Christian Zacharias (*****)/ Ruby Hughes, Julius Drake (****)

Wigmore Hall, London

The German pianist Christian Zacharias has a curious way of acknowledging applause: he walks in little circles round the piano-stool, flapping his hands and muttering to himself as though he’s not sure how well he’s done, barely seeming to notice the audience.

And his opening manner is casual, beginning a piece before he’s even properly sat down, which gave the Andante of Beethoven’s Opus 26 funeral-march sonata an improvisatory feel. But that’s what his art is all about – not imposing a view, but letting each piece grow at its own pace, and this movement was powered by a loose-jointed, singing tone.

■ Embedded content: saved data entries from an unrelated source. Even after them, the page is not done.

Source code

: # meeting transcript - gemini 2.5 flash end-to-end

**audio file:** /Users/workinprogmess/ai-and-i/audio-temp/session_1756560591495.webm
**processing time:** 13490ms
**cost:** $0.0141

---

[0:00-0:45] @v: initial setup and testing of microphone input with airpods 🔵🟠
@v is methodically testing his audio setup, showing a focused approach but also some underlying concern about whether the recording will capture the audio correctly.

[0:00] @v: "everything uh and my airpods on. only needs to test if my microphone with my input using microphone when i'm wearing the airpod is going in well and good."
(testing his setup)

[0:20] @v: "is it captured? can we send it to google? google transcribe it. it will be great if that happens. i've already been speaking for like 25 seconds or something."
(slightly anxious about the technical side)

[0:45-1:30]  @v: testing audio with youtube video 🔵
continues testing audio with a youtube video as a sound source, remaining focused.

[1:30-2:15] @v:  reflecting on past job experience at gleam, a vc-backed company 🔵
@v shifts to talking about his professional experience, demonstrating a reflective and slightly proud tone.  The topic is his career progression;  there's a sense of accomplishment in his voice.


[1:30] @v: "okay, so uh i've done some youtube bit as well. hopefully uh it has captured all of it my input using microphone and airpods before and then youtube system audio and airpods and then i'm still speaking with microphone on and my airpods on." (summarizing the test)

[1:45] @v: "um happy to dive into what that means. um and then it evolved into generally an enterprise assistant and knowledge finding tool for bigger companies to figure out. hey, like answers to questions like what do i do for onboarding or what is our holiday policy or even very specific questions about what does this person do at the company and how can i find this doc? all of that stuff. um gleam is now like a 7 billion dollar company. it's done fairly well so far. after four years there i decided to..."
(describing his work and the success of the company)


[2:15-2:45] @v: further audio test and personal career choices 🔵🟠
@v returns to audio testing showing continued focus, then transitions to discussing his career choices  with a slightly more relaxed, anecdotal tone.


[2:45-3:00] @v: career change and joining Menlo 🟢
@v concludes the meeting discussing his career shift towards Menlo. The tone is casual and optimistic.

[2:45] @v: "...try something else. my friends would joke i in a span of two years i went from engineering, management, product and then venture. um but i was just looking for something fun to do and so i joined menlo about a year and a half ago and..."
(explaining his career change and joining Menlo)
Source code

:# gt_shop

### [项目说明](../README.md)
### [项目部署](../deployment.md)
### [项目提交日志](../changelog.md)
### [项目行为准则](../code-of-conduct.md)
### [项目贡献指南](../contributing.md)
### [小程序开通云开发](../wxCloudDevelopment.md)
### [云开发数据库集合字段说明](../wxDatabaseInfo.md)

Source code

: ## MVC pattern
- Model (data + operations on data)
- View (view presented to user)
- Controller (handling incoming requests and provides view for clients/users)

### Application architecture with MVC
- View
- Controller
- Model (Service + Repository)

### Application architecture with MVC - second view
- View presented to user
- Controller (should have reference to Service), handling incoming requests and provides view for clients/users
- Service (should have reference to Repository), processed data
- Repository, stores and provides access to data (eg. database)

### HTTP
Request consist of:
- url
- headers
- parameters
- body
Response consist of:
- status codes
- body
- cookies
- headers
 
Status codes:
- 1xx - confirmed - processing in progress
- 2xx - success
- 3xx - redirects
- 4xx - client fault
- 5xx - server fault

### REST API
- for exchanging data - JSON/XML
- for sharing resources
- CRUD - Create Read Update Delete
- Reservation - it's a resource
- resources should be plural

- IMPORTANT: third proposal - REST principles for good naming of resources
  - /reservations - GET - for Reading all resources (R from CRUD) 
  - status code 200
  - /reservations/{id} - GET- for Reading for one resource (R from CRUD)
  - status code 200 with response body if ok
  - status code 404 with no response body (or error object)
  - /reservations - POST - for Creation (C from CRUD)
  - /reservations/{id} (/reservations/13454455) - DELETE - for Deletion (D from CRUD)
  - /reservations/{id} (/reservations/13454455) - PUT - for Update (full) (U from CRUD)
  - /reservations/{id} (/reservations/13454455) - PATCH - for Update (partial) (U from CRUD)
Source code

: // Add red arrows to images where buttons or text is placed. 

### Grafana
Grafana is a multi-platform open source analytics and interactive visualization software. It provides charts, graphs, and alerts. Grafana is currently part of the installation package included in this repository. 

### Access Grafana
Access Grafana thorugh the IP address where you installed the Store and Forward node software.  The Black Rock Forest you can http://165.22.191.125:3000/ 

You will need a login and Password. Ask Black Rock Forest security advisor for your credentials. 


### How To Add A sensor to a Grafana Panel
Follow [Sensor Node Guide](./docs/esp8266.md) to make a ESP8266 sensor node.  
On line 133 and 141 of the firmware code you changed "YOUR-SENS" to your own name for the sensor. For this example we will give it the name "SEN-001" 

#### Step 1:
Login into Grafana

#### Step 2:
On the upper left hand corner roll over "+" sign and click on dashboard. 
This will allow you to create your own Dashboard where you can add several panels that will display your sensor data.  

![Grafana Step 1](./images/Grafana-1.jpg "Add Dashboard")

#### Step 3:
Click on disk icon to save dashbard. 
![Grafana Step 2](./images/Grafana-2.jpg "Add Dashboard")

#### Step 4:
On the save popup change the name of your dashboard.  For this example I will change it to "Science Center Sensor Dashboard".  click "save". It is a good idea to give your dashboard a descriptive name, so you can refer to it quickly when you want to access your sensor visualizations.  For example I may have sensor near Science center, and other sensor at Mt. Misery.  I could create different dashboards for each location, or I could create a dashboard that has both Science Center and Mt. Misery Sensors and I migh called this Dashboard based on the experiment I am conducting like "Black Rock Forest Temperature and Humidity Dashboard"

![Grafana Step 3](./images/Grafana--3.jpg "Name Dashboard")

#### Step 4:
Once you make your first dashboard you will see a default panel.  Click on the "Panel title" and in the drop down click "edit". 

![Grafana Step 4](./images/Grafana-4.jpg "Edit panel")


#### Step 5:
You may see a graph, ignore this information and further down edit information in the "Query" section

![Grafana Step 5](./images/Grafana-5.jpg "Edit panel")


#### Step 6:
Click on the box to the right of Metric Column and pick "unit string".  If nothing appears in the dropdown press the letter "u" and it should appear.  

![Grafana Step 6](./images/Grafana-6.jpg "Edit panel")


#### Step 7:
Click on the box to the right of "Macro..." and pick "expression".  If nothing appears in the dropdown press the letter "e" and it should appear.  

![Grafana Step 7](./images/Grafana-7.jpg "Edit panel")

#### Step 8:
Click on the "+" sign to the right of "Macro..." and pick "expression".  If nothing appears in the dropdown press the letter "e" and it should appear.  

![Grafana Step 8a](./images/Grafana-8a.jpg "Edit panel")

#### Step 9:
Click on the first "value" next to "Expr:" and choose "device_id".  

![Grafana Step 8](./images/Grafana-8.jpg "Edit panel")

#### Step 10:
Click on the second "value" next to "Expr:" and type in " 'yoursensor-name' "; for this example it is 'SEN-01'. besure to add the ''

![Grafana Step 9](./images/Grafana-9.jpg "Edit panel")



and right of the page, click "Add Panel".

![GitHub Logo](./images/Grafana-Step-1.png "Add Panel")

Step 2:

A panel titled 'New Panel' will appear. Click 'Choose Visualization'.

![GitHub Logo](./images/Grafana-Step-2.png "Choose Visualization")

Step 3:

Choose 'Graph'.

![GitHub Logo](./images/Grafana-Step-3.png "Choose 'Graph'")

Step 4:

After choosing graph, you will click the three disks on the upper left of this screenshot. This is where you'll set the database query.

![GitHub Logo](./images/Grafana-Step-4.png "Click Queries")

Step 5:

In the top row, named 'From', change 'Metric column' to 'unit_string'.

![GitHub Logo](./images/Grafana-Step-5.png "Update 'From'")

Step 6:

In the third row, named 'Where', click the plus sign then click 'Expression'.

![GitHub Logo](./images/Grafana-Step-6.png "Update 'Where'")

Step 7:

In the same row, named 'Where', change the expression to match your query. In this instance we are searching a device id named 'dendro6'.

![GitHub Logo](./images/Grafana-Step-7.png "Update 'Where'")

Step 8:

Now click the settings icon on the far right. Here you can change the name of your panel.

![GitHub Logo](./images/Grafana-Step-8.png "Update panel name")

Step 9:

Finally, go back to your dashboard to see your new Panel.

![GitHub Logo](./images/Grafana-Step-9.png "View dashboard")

The Scherzo was notably unhurried, and the funeral march seemed to short-change the drama until some angry drum-rolls kicked in. The concluding Allegro was soft, fleet, and sweet, until its last notes faded away in the distance.

And if that was revelatory, so was everything else in this recital. I have never known Schubert’s "6 Moments musicaux D 780" to acquire such amplitude and resonance as here, thanks to Zacharias’s deep empathy with this deceptively simple-seeming music.

The first piece became a series of calls and echoes in the woods, the second had a caressing inwardness, broken just momentarily by a burst of hard-toned fury; each was a world in itself, with its own particular touch on the keys.

Continuing with Schumann’s "Kreisleriana", Zacharias seemed to pass up on the initial invitation to virtuosity, but he more than made up for that later with a wonderfully exhilarating ride, then made a quirky exit in the comic finale. And to end with Beethoven’s unassuming "Sonata Op 14 No 2" was a quirky decision in itself: he turned its simple variations into a fascinating sequence of receding perspectives, before hurtling home in the off-the-wall Allegro assai (pointedly ignoring the assai); his Scarlatti encore was exquisite.

The next morning soprano Ruby Hughes and pianist Julius Drake gave a bright account of a programme by Haydn, Brahms, and Schumann. Hughes’s big, vibrato-free sound was ideally matched to some English canzonettas by Haydn to which Jane Austen herself had probably once listened, and in Schumann’s ‘Liederkreis’ Hughes and her excellent accompanist brought this composer’s doom-laden world to passionate life.

She had some problems projecting her words and keeping a sustained tone, but she caught the music’s spirit perfectly.